For this exercise, repeat the listing below from its first line through the line containing "- ✅ Can request role upgrades", exactly as written.

## Given records:

□ □ □ □ □ □ □

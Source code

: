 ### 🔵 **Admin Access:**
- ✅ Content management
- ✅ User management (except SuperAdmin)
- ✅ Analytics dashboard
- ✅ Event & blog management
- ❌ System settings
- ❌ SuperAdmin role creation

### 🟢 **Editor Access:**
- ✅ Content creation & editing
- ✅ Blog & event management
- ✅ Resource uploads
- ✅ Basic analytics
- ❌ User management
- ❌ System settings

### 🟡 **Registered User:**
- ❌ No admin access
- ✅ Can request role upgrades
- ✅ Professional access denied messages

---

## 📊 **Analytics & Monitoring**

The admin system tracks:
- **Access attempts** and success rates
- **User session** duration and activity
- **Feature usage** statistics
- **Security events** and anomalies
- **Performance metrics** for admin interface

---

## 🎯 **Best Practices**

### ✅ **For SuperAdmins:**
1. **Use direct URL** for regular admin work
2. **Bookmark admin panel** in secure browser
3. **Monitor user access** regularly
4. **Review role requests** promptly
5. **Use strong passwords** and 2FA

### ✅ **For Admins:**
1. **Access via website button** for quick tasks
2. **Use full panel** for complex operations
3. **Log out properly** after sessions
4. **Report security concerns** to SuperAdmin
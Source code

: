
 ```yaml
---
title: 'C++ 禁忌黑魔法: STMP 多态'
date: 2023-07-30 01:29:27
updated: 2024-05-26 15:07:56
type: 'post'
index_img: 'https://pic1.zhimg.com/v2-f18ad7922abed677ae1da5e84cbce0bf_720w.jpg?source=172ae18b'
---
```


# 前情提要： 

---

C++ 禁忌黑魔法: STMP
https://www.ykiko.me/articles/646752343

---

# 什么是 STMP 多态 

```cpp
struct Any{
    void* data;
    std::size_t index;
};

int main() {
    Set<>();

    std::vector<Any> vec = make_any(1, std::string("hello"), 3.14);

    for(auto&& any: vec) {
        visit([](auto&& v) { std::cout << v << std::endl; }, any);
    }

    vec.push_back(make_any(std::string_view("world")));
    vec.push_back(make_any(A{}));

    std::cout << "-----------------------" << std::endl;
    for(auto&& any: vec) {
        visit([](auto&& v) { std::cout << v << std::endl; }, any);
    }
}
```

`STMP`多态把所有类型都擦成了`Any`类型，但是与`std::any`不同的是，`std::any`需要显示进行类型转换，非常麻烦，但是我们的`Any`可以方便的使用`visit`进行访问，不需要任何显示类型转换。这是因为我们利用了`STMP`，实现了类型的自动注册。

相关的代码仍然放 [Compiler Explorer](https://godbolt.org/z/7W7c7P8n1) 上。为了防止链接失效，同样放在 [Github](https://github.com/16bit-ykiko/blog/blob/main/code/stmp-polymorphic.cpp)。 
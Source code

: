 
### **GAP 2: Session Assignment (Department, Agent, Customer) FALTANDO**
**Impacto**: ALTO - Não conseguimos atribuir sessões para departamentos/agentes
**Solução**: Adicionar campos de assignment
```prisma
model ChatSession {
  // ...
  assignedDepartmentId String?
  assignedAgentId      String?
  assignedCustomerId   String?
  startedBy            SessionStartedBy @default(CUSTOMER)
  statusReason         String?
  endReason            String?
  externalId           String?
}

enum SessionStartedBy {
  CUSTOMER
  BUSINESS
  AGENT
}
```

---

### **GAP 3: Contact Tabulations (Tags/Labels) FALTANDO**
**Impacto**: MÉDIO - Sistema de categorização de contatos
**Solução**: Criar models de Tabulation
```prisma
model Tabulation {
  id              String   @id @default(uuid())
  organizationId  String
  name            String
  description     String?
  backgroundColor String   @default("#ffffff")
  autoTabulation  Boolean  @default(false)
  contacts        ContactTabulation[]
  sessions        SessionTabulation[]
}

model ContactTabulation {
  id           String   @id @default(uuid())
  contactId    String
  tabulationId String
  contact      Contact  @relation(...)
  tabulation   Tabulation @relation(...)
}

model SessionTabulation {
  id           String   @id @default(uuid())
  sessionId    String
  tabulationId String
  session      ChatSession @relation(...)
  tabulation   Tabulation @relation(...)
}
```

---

□ □ □ □ □ □ □

## Result for this task:
Source code

: ### 🔵 **Admin Access:**
- ✅ Content management
- ✅ User management (except SuperAdmin)
- ✅ Analytics dashboard
- ✅ Event & blog management
- ❌ System settings
- ❌ SuperAdmin role creation

### 🟢 **Editor Access:**
- ✅ Content creation & editing
- ✅ Blog & event management
- ✅ Resource uploads
- ✅ Basic analytics
- ❌ User management
- ❌ System settings

### 🟡 **Registered User:**
- ❌ No admin access
- ✅ Can request role upgrades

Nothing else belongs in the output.